Any mechanism introduced that stems the flow of UCE will be subjected to
intensive attack. ...
Unlike these queries in parallel to _known_ servers, the SPF/CID schemes
involve a series of queries to _unknown_ and possibly hostile name
servers.
I know that. I did read the first sentence above! I was CLEARLY
discussing best case. You just didn't notice.

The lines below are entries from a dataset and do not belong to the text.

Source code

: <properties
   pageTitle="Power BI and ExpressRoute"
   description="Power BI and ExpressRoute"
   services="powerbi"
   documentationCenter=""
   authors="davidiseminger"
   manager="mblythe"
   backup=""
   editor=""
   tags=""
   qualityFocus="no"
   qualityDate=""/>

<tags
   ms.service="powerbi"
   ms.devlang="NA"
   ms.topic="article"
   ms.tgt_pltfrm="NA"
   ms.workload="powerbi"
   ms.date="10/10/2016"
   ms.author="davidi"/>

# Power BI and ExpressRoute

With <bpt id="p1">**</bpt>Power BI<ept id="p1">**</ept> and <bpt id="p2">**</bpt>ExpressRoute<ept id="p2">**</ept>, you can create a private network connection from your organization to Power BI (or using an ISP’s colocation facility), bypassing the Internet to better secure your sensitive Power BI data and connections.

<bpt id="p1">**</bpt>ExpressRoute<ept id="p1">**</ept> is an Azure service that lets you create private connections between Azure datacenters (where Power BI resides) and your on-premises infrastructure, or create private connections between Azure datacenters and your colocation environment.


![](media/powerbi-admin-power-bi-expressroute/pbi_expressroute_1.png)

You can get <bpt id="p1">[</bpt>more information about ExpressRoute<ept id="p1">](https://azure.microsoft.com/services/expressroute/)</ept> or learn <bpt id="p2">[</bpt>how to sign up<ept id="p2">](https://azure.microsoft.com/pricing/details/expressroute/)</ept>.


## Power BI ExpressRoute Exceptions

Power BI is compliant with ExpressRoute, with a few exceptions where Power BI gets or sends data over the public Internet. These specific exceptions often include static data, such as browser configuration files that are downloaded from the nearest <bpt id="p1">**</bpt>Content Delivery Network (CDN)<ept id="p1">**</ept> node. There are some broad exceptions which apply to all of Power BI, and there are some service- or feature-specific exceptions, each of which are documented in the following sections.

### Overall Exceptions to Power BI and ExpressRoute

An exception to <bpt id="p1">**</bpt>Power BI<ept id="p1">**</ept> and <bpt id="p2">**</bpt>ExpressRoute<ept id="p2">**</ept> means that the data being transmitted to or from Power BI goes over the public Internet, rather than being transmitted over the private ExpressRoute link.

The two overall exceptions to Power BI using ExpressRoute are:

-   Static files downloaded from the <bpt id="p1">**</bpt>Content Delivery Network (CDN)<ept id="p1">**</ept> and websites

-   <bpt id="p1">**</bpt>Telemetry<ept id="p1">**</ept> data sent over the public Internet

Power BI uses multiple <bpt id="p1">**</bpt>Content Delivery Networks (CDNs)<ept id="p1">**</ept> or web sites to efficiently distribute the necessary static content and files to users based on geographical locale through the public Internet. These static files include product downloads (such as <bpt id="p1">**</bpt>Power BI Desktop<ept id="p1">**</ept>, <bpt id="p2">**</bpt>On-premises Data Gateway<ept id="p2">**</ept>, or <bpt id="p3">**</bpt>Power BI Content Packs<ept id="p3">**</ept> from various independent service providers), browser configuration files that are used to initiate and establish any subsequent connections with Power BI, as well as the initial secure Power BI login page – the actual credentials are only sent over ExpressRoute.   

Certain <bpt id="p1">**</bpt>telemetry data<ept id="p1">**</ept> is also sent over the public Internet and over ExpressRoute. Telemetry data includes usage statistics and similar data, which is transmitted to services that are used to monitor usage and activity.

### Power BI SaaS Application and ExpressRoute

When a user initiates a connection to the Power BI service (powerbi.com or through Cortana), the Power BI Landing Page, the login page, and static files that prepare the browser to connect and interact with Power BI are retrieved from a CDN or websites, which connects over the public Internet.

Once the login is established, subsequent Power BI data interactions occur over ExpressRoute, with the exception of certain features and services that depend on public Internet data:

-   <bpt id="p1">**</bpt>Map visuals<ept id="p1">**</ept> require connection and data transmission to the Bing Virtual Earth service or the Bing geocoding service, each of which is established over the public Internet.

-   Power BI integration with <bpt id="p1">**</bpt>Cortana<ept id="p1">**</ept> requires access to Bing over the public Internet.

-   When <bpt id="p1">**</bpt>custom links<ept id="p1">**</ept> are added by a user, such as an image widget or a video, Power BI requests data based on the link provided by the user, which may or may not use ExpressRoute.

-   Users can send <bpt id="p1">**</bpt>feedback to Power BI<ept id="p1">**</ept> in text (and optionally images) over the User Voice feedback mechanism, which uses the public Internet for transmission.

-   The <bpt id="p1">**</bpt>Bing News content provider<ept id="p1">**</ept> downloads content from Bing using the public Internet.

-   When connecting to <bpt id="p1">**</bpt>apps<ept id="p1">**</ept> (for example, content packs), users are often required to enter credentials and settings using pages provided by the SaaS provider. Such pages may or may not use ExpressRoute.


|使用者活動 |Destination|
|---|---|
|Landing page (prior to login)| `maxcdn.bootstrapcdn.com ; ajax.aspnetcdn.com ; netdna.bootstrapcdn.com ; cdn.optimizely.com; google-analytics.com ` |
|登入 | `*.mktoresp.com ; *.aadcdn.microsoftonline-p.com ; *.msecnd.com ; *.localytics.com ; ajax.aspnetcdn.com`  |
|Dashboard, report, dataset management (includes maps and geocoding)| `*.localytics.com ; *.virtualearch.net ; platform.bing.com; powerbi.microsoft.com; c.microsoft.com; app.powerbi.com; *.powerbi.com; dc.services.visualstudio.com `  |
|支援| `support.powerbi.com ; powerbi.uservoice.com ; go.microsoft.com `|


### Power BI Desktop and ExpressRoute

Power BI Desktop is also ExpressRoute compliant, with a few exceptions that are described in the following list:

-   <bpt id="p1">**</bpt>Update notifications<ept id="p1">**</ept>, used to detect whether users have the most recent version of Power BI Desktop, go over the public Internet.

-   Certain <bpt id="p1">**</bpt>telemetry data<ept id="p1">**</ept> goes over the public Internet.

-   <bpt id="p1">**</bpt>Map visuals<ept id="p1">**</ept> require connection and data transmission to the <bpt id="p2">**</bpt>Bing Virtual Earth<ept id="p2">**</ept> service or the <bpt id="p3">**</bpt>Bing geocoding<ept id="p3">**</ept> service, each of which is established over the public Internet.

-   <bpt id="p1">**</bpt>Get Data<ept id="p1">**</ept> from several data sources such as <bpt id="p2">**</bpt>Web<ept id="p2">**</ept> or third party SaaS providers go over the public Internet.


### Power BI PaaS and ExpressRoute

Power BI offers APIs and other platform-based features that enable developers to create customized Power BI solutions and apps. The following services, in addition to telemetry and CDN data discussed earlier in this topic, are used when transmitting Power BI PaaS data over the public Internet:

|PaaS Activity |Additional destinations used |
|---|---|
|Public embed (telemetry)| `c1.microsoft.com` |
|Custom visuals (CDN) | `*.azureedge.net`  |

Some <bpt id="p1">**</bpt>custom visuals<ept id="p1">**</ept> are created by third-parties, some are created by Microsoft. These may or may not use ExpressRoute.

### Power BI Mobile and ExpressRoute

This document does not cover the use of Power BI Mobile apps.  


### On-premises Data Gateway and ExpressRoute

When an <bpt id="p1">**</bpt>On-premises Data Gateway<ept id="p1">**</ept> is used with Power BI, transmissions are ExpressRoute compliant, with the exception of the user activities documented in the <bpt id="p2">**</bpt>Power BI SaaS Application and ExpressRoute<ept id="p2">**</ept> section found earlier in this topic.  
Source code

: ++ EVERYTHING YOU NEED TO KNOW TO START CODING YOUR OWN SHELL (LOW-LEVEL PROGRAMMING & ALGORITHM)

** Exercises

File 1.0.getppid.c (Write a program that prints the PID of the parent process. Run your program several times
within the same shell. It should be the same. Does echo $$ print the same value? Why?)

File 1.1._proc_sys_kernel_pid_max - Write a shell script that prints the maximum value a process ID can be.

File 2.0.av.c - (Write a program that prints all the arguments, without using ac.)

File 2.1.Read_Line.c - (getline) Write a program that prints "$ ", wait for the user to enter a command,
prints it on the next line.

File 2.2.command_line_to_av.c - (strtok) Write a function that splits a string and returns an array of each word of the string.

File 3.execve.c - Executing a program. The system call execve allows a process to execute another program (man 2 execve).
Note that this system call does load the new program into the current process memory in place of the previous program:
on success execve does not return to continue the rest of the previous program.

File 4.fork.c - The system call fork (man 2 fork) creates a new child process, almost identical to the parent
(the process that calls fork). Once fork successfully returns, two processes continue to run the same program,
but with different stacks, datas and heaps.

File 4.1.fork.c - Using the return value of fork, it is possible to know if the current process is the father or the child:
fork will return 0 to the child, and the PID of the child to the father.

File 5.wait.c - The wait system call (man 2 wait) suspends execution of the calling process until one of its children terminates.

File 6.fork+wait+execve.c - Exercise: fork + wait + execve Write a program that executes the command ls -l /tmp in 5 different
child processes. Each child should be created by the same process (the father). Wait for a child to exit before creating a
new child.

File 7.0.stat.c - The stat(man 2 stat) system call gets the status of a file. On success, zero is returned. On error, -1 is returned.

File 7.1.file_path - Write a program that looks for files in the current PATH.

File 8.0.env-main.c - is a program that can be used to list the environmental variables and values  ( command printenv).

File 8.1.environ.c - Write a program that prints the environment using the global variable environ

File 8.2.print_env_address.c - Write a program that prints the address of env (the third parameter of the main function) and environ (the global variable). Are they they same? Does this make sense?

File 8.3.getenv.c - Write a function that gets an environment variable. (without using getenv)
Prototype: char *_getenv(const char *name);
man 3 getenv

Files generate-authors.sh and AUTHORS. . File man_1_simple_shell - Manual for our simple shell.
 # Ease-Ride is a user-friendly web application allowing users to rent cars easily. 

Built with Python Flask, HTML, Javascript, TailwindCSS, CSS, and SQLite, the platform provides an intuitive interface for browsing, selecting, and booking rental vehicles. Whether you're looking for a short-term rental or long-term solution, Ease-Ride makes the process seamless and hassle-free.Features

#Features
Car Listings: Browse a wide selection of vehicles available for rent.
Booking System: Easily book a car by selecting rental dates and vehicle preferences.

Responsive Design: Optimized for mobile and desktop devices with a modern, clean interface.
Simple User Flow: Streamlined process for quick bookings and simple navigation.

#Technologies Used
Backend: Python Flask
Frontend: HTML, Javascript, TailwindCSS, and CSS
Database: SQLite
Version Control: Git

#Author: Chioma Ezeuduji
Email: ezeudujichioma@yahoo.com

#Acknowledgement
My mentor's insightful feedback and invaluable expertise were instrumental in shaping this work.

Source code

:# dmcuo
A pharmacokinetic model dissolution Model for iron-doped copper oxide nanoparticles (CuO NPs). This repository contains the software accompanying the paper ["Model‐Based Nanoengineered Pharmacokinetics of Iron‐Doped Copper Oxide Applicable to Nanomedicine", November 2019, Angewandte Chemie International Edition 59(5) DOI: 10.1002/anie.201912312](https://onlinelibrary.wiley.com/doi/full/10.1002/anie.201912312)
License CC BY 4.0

Certainly, worst case is also important. More important, in fact. But
best case is important too.
This will be more realistic:
As example, a mail server is receiving 50 messages per second that
average 4 K bytes in size. If using the SPF/CID mechanism, checking DNS
data is indeterminate as there is no limit for the number of sequential
queries required to converge upon an answer. RFC1035 indicates 5 to 10
seconds should be considered a worst case resolver interval.
-
If there becomes an average of 4 queries with an average of 1 second
a query, then this limits each process to about _ message about every
minute.
These are messages from hostile domains.
NO THEY ARE NOT. You didn't read my post, particularly what immediately
preceeded the above quote/read it selectively.
Please do not quote me misleadingly again. Grr...
What kind of selective misquoting are you up to? You cut this:
"If MARID is effective enough for long enough that most spammers give
up, then .... " !!!
Sheesh!
In addition to this estimate ignoring the actual size of the query
response
No; see ?wayne's? data on typical SPF record sizes.